• Your assignment
Would you reproduce the listing exactly, leaving nothing out?

• Information given
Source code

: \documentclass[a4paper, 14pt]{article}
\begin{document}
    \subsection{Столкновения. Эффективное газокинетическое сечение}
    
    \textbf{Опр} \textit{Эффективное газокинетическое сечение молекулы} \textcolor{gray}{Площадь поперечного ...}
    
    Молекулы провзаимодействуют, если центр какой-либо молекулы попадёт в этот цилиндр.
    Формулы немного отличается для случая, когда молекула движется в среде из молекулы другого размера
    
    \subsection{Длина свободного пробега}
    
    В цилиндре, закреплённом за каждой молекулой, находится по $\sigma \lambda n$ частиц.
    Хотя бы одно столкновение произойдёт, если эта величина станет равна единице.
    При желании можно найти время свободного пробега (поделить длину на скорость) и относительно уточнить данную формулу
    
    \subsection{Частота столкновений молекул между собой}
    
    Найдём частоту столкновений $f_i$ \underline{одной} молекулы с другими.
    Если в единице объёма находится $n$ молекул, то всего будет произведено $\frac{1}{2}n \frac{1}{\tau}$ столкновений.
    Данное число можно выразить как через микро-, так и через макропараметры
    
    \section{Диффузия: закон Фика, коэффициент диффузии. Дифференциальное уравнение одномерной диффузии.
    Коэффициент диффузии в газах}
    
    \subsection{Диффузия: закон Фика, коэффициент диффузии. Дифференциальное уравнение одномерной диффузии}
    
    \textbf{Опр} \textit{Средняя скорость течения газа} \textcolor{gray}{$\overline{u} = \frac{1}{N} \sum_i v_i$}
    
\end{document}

• Written solution
Source code

: \documentclass[a4paper, 14pt]{article}
\begin{document}
    \subsection{Столкновения. Эффективное газокинетическое сечение}
    
    \textbf{Опр} \textit{Эффективное газокинетическое сечение молекулы} \textcolor{gray}{Площадь поперечного ...}
    
    Молекулы провзаимодействуют, если центр какой-либо молекулы попадёт в этот цилиндр.
    Формулы немного отличается для случая, когда молекула движется в среде из молекулы другого размера
    
    \subsection{Длина свободного пробега}
    
    В цилиндре, закреплённом за каждой молекулой, находится по $\sigma \lambda n$ частиц.
    Хотя бы одно столкновение произойдёт, если эта величина станет равна единице.
    При желании можно найти время свободного пробега (поделить длину на скорость) и относительно уточнить данную формулу
    
    \subsection{Частота столкновений молекул между собой}
    
    Найдём частоту столкновений $f_i$ \underline{одной} молекулы с другими.
    Если в единице объёма находится $n$ молекул, то всего будет произведено $\frac{1}{2}n \frac{1}{\tau}$ столкновений.
    Данное число можно выразить как через микро-, так и через макропараметры
    
    \section{Диффузия: закон Фика, коэффициент диффузии. Дифференциальное уравнение одномерной диффузии.
    Коэффициент диффузии в газах}
    
    \subsection{Диффузия: закон Фика, коэффициент диффузии. Дифференциальное уравнение одномерной диффузии}
    
    \textbf{Опр} \textit{Средняя скорость течения газа} \textcolor{gray}{$\overline{u} = \frac{1}{N} \sum_i v_i$}
    
\end{document}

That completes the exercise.